* **Exercise aim**
Using the records below, copy out exactly the line that contains "##### n.18.666. Beiträge" and every line that follows it, up to and including the last, and no others.

[Recorded data]
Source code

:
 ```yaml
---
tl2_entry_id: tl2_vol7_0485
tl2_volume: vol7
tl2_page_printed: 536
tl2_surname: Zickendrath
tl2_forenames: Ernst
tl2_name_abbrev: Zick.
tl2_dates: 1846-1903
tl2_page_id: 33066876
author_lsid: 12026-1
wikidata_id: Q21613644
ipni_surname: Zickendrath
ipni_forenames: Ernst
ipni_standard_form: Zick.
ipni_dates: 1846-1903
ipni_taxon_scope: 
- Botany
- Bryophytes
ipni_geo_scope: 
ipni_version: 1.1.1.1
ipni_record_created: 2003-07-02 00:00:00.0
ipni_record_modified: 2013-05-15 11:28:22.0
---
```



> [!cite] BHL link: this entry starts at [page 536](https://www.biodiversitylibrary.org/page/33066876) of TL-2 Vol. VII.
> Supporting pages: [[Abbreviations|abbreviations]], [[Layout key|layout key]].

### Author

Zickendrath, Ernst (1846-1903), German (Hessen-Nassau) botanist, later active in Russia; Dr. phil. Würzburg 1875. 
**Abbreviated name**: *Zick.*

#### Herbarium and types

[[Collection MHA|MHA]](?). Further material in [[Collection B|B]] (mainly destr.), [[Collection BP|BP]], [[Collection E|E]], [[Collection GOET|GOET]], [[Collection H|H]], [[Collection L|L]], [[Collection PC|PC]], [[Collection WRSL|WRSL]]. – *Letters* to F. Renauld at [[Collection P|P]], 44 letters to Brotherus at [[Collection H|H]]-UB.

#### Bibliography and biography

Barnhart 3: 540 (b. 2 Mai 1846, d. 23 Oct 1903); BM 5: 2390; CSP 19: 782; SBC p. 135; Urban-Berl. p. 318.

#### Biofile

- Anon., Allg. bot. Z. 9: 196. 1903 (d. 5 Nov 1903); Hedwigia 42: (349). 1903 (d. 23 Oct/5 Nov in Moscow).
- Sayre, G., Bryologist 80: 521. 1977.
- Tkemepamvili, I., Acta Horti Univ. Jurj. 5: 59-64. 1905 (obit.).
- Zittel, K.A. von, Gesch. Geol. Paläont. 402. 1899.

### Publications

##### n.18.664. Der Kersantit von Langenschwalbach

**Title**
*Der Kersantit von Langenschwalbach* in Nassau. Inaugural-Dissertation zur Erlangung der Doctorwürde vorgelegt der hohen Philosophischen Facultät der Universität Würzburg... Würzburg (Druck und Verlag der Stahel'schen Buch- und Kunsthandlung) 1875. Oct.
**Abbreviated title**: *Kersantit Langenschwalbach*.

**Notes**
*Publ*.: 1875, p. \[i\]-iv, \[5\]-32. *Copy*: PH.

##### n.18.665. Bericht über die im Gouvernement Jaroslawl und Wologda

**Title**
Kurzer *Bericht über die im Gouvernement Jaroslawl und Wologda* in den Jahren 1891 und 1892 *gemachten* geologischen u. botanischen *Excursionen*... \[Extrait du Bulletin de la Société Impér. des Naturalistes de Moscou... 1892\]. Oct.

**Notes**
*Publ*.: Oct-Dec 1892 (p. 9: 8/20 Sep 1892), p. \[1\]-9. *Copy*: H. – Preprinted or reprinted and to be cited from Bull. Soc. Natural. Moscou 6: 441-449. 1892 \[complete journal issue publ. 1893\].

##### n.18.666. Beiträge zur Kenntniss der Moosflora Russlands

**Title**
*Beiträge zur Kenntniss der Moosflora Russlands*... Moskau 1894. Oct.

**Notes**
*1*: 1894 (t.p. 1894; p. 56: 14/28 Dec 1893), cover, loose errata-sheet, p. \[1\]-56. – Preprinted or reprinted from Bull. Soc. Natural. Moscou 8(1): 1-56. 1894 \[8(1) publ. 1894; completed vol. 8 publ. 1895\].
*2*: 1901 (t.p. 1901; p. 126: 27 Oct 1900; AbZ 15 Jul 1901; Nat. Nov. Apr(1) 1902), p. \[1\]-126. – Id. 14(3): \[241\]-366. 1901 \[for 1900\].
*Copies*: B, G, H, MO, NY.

* **Response below**
##### n.18.666. Beiträge zur Kenntniss der Moosflora Russlands

**Title**
*Beiträge zur Kenntniss der Moosflora Russlands*... Moskau 1894. Oct.

**Notes**
*1*: 1894 (t.p. 1894; p. 56: 14/28 Dec 1893), cover, loose errata-sheet, p. \[1\]-56. – Preprinted or reprinted from Bull. Soc. Natural. Moscou 8(1): 1-56. 1894 \[8(1) publ. 1894; completed vol. 8 publ. 1895\].
*2*: 1901 (t.p. 1901; p. 126: 27 Oct 1900; AbZ 15 Jul 1901; Nat. Nov. Apr(1) 1902), p. \[1\]-126. – Id. 14(3): \[241\]-366. 1901 \[for 1900\].
*Copies*: B, G, H, MO, NY.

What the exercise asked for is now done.